> _Task directions_
From the entries that follow, copy exactly the lines beginning at the line holding "T~Creutzig, and N~Genra." and continuing through the line holding "V~Kac and M~Wakimoto.".

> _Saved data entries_
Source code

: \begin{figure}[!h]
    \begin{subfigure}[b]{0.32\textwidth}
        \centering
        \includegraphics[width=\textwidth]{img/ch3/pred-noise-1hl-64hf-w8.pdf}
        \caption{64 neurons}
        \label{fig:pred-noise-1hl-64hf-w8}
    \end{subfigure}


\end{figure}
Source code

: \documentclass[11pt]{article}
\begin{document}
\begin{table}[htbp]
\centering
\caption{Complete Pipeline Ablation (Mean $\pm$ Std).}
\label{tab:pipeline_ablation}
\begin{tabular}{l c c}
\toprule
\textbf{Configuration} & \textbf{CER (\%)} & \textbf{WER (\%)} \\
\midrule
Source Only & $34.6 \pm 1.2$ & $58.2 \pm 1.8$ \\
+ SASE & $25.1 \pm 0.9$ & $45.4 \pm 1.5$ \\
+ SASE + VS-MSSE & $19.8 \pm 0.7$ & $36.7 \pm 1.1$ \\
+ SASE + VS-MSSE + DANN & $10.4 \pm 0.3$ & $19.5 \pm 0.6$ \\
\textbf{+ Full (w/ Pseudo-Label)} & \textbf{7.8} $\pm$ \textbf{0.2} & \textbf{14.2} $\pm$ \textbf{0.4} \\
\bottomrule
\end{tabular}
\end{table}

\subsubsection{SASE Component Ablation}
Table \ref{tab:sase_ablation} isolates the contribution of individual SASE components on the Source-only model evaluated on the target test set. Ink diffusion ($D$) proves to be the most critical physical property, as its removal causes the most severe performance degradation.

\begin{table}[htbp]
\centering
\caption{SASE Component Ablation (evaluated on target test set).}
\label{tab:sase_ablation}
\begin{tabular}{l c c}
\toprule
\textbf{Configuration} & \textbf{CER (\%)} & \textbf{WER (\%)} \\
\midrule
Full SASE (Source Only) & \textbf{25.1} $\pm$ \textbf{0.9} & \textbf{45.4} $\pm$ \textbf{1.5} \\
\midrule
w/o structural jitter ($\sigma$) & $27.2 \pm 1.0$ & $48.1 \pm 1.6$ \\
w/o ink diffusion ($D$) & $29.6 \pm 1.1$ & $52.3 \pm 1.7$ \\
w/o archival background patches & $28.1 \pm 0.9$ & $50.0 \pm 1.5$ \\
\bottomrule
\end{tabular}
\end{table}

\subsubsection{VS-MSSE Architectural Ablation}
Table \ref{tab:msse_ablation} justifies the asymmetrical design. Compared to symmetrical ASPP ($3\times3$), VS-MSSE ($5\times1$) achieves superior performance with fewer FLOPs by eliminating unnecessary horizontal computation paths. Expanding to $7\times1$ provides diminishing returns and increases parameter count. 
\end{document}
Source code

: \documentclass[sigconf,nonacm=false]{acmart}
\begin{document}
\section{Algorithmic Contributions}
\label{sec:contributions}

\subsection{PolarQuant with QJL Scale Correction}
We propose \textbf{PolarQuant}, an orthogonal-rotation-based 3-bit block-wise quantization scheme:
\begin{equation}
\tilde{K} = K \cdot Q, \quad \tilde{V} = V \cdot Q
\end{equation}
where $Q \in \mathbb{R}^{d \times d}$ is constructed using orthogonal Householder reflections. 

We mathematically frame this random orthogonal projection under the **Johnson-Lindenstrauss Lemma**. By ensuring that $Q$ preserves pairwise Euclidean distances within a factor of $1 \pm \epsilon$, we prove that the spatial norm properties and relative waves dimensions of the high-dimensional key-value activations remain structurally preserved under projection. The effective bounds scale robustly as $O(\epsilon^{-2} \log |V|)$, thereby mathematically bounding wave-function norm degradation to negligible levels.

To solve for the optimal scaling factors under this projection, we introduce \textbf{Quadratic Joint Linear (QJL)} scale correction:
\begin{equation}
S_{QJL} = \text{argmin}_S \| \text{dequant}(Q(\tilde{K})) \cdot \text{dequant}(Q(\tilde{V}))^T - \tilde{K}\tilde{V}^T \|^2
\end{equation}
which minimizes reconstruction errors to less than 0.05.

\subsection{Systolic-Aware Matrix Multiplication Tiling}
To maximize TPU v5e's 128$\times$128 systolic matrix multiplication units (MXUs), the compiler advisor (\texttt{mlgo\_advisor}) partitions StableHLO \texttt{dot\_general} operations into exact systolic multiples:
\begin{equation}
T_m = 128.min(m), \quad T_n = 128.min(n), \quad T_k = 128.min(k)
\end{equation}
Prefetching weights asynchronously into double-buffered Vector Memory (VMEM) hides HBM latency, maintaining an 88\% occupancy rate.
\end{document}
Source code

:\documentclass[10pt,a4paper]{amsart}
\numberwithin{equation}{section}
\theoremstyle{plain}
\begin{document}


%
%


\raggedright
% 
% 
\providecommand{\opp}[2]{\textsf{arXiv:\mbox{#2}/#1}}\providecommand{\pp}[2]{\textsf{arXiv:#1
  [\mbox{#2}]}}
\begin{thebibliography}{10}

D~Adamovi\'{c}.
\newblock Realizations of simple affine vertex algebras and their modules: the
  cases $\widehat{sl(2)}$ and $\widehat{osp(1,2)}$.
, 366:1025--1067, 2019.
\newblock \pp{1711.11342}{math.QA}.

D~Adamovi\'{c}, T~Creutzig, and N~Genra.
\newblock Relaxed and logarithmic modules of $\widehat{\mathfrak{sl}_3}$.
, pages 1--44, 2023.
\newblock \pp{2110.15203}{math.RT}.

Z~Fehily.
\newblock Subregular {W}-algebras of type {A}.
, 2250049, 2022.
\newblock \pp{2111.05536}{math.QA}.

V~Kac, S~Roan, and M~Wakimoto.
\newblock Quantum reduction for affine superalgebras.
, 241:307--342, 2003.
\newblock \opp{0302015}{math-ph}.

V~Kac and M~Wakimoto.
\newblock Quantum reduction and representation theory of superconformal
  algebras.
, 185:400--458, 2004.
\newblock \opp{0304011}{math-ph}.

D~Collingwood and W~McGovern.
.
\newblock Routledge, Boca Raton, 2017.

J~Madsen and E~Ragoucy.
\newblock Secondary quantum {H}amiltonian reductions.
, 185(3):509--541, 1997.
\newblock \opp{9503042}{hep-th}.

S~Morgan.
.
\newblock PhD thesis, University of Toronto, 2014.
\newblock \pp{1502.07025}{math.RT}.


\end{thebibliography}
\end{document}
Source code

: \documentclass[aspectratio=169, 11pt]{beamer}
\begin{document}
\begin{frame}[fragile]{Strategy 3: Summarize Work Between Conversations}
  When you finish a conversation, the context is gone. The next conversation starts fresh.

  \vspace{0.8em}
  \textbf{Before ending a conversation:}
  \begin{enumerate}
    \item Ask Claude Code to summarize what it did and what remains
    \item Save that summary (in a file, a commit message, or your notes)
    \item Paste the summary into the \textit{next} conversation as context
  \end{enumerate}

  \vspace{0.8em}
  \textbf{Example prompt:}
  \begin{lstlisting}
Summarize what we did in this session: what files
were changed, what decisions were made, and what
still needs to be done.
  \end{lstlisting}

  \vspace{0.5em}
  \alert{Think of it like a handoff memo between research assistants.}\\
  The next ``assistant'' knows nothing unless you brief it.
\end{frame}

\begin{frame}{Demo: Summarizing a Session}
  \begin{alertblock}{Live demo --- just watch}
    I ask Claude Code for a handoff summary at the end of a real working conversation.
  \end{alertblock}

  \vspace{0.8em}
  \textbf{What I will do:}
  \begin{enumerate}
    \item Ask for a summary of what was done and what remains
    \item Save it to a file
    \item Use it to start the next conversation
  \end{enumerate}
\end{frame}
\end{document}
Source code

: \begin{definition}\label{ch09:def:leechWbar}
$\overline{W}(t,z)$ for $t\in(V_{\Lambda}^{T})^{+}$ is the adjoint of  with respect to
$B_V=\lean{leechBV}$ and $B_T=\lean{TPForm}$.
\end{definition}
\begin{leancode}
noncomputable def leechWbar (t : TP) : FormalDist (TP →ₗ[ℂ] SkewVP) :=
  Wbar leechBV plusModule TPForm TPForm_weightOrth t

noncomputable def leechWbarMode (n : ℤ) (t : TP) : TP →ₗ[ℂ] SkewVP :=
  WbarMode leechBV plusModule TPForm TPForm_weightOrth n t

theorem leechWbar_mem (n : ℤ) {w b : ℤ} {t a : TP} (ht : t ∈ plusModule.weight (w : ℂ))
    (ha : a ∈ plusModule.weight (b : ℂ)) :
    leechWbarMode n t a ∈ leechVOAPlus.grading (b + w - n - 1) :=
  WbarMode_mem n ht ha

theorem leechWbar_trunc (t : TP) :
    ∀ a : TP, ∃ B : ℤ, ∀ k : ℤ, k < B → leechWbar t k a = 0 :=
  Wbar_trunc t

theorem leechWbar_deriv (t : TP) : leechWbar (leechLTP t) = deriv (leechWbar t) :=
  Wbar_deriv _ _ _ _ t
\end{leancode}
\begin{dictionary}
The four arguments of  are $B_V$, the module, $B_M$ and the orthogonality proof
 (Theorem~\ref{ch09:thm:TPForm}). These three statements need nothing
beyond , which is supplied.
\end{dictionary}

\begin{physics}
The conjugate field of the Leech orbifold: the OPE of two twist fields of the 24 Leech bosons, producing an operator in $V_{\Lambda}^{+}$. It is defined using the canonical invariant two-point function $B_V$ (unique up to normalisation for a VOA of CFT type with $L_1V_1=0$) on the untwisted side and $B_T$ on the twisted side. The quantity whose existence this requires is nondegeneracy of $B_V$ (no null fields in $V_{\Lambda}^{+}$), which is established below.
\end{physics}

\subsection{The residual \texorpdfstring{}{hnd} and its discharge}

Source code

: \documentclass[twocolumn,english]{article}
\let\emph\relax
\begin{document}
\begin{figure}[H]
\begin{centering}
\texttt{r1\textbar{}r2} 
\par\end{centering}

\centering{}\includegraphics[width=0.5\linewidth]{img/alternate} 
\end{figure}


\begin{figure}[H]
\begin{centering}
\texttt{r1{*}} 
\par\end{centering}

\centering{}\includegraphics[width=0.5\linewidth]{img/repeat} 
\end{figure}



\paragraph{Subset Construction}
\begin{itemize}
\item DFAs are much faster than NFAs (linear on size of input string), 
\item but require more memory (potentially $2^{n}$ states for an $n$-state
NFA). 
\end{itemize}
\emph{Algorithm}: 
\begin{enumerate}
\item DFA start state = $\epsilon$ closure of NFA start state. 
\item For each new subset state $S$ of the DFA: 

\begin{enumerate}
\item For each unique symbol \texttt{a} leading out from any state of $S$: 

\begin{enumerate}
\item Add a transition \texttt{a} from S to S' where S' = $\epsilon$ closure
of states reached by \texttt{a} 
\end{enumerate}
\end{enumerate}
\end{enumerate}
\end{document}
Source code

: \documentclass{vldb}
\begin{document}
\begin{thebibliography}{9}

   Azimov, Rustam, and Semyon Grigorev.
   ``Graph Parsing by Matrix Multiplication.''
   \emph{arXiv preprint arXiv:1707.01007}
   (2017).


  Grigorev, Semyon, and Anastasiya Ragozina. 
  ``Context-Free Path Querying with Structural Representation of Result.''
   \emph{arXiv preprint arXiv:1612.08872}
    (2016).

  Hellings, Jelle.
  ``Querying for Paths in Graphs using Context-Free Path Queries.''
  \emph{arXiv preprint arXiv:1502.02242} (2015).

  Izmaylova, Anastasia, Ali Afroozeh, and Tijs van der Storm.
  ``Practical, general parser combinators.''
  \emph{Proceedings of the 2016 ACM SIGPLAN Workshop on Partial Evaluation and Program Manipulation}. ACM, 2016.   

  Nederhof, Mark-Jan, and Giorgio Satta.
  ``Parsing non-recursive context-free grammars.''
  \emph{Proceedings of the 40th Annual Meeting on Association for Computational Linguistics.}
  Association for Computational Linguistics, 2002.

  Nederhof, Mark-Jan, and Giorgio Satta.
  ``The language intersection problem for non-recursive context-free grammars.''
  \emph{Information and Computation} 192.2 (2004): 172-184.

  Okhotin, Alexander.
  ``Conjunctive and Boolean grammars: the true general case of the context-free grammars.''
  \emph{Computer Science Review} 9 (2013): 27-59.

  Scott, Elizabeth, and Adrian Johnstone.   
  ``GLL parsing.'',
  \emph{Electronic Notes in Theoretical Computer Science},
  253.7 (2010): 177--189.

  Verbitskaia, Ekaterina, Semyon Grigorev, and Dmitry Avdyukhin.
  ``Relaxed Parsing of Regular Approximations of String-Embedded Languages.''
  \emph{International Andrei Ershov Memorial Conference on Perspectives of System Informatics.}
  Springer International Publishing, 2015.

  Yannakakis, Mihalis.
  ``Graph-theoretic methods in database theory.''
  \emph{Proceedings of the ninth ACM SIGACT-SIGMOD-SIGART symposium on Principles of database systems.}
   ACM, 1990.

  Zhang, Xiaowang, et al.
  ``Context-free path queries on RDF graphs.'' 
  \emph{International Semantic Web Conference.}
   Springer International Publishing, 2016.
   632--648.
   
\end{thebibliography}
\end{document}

> _Answer section_
D~Adamovi\'{c}, T~Creutzig, and N~Genra.
\newblock Relaxed and logarithmic modules of $\widehat{\mathfrak{sl}_3}$.
, pages 1--44, 2023.
\newblock \pp{2110.15203}{math.RT}.

Z~Fehily.
\newblock Subregular {W}-algebras of type {A}.
, 2250049, 2022.
\newblock \pp{2111.05536}{math.QA}.

V~Kac, S~Roan, and M~Wakimoto.
\newblock Quantum reduction for affine superalgebras.
, 241:307--342, 2003.
\newblock \opp{0302015}{math-ph}.

V~Kac and M~Wakimoto.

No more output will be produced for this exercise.